--- Recorded information ---

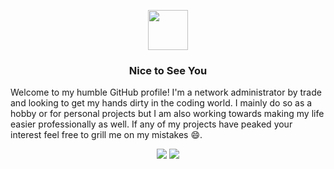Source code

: <p align="center">
<img width=64px src="https://user-images.githubusercontent.com/23022623/133935873-deac463b-5f71-40f4-b15e-71e48336a238.gif">
 <h3 align="center">Nice to See You</h3>
</p>

Welcome to my humble GitHub profile! I'm a network administrator by trade and looking to get my hands dirty in the coding world. I mainly do so as a hobby or for personal projects but I am also working towards making my life easier professionally as well. If any of my projects have peaked your interest feel free to grill me on my mistakes 😄.

<p align="center">
  <img src ="https://github-readme-stats.vercel.app/api?username=vulgarbear&show_icons=true&theme=tokyonight&hide_border=true&&bg_color=00000000">
  <img src ="https://github-readme-stats.vercel.app/api/top-langs/?username=vulgarbear&langs_count=6&theme=tokyonight&hide_border=true&&bg_color=00000000">
  <br>
  <br>
</p>

<!--
**VulgarBear/VulgarBear** is a ✨ _special_ ✨ repository because its `README.md` (this file) appears on your GitHub profile.

Here are some ideas to get you started:

- 🔭 I’m currently working on ...
- 🌱 I’m currently learning ...
- 👯 I’m looking to collaborate on ...
- 🤔 I’m looking for help with ...
- 💬 Ask me about ...
- 📫 How to reach me: ...
- 😄 Pronouns: ...
- ⚡ Fun fact: ...
-->
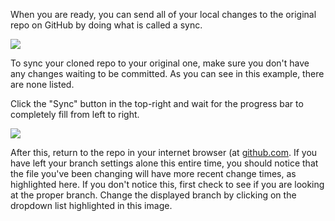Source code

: When you are ready, you can send all of your local changes to the original repo on GitHub by doing what is called a sync.

![](https://github.com/msu-anthropology/daea-fs16/blob/master/wiki/sync-btn.png)

To sync your cloned repo to your original one, make sure you don't have any changes waiting to be committed. As you can see in this example, there are none listed.

Click the "Sync" button in the top-right and wait for the progress bar to completely fill from left to right.

![](https://github.com/msu-anthropology/daea-fs16/blob/master/wiki/change-branch-browser.png)

After this, return to the repo in your internet browser (at [github.com]((http://github.com)). If you have left your branch settings alone this entire time, you should notice that the file you've been changing will have more recent change times, as highlighted here. If you don't notice this, first check to see if you are looking at the proper branch. Change the displayed branch by clicking on the dropdown list highlighted in this image.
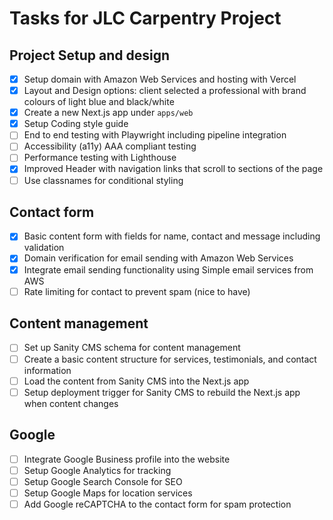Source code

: # Tasks for JLC Carpentry Project

## Project Setup and design

- [x] Setup domain with Amazon Web Services and hosting with Vercel
- [x] Layout and Design options: client selected a professional with brand colours of light blue and black/white
- [x] Create a new Next.js app under `apps/web`
- [x] Setup Coding style guide
- [ ] End to end testing with Playwright including pipeline integration
- [ ] Accessibility (a11y) AAA compliant testing
- [ ] Performance testing with Lighthouse
- [x] Improved Header with navigation links that scroll to sections of the page
- [ ] Use classnames for conditional styling

## Contact form

- [x] Basic content form with fields for name, contact and message including validation
- [x] Domain verification for email sending with Amazon Web Services
- [x] Integrate email sending functionality using Simple email services from AWS
- [ ] Rate limiting for contact to prevent spam (nice to have)

## Content management

- [ ] Set up Sanity CMS schema for content management
- [ ] Create a basic content structure for services, testimonials, and contact information
- [ ] Load the content from Sanity CMS into the Next.js app
- [ ] Setup deployment trigger for Sanity CMS to rebuild the Next.js app when content changes

## Google

- [ ] Integrate Google Business profile into the website
- [ ] Setup Google Analytics for tracking
- [ ] Setup Google Search Console for SEO
- [ ] Setup Google Maps for location services
- [ ] Add Google reCAPTCHA to the contact form for spam protection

---

▶ [Instructions to follow]: Nothing but a number should be given: the count of lines in the data above with the word "working".

▶ [Answer space]: 2